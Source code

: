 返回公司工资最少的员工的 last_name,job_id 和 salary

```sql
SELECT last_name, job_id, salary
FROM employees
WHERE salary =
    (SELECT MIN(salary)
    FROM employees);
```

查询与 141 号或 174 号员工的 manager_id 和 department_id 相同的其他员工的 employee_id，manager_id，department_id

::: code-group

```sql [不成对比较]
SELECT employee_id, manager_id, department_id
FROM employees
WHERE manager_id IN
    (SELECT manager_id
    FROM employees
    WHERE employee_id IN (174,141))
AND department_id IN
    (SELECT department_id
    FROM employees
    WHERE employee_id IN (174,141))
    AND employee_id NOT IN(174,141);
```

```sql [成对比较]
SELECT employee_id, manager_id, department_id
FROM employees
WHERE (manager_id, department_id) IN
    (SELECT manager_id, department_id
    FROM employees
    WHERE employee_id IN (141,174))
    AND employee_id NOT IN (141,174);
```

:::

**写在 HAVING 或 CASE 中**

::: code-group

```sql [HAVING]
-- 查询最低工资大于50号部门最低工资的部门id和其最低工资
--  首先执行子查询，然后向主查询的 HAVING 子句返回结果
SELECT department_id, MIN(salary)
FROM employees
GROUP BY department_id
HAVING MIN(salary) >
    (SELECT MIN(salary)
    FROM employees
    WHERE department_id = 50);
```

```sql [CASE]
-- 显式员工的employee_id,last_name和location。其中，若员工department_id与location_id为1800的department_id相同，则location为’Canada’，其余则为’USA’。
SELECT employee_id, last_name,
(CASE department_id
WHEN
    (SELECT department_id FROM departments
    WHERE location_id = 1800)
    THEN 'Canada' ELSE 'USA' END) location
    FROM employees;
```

☆ ☆ ☆

# What you need to do
Lines holding "SELECT" are the ones to copy; find all of them in the listing.

# Solution for this task
SELECT last_name, job_id, salary
    (SELECT MIN(salary)
SELECT employee_id, manager_id, department_id
    (SELECT manager_id
    (SELECT department_id
SELECT employee_id, manager_id, department_id
    (SELECT manager_id, department_id
SELECT department_id, MIN(salary)
    (SELECT MIN(salary)
SELECT employee_id, last_name,
    (SELECT department_id FROM departments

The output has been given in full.